Rats furthermore have social place cells, cells which encode the position of other rats. This finding was published in Science at the same time as the report of social place cells in bats.
Place cell firing rate decreases dramatically after ethanol exposure, causing reduced spatial sensitivity, which has been hypothesised to be the cause of impairments in spatial procession after alcohol exposure.
Place field properties, including the rate of firing and spike characteristics such as width and amplitude of the spikes, are largely similar between young and aged rats in the CA1 hippocampal region. However, while the size of place fields in the hippocampal CA3 region remains the same between young and aged rats, average firing rate in this region is higher in aged rats. Young rats exhibit place field plasticity: when they are moving along a straight path, place fields are activated one after another. When young rats repeatedly traverse the same straight path, connection between place fields are strengthened due to plasticity, causing subsequent place fields to fire more quickly and causing place field expansion, possibly aiding young rats in spatial memory and learning. However, this observed place field expansion and plasticity is decreased in aged rat subjects, possibly reducing their capacity for spatial learning and memory.
Aged rats further show a high instability in their place cells in the CA1 region.
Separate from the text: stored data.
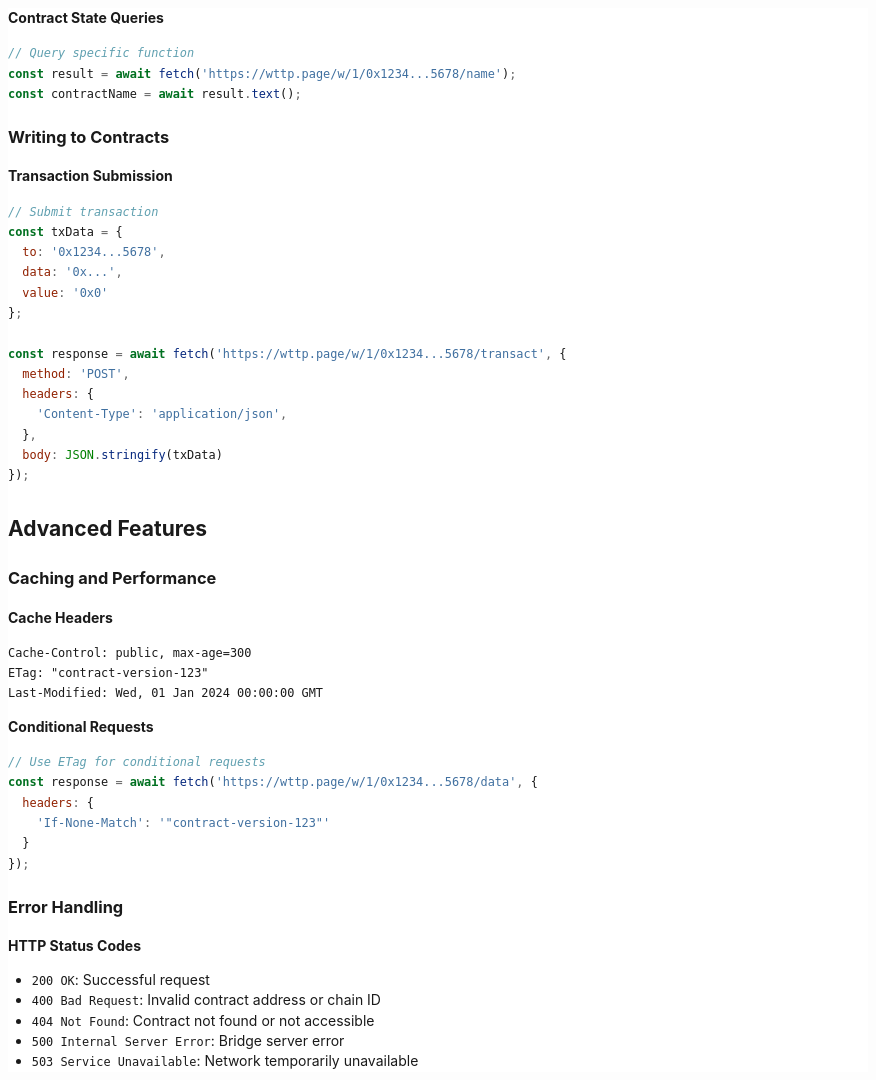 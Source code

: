 **Contract State Queries**
```javascript
// Query specific function
const result = await fetch('https://wttp.page/w/1/0x1234...5678/name');
const contractName = await result.text();
```

### Writing to Contracts

**Transaction Submission**
```javascript
// Submit transaction
const txData = {
  to: '0x1234...5678',
  data: '0x...',
  value: '0x0'
};

const response = await fetch('https://wttp.page/w/1/0x1234...5678/transact', {
  method: 'POST',
  headers: {
    'Content-Type': 'application/json',
  },
  body: JSON.stringify(txData)
});
```

## Advanced Features

### Caching and Performance

**Cache Headers**
```
Cache-Control: public, max-age=300
ETag: "contract-version-123"
Last-Modified: Wed, 01 Jan 2024 00:00:00 GMT
```

**Conditional Requests**
```javascript
// Use ETag for conditional requests
const response = await fetch('https://wttp.page/w/1/0x1234...5678/data', {
  headers: {
    'If-None-Match': '"contract-version-123"'
  }
});
```

### Error Handling

**HTTP Status Codes**
- `200 OK`: Successful request
- `400 Bad Request`: Invalid contract address or chain ID
- `404 Not Found`: Contract not found or not accessible
- `500 Internal Server Error`: Bridge server error
- `503 Service Unavailable`: Network temporarily unavailable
When introduced to the same environment several times, the hippocampal map of the environment changed about 30% of the time, suggesting that the place cells are remapping in response to the exact same environment. Contrarily, the CA3 place cells are show increased plasticity in aged subjects. The same place fields in the CA3 region to activate in similar environments, whereas different place fields in young rats would fire in similar environments because they would pick up on subtle differences in these environments. One possible cause of these changes in plasticity may be increased reliance on self-motion cues.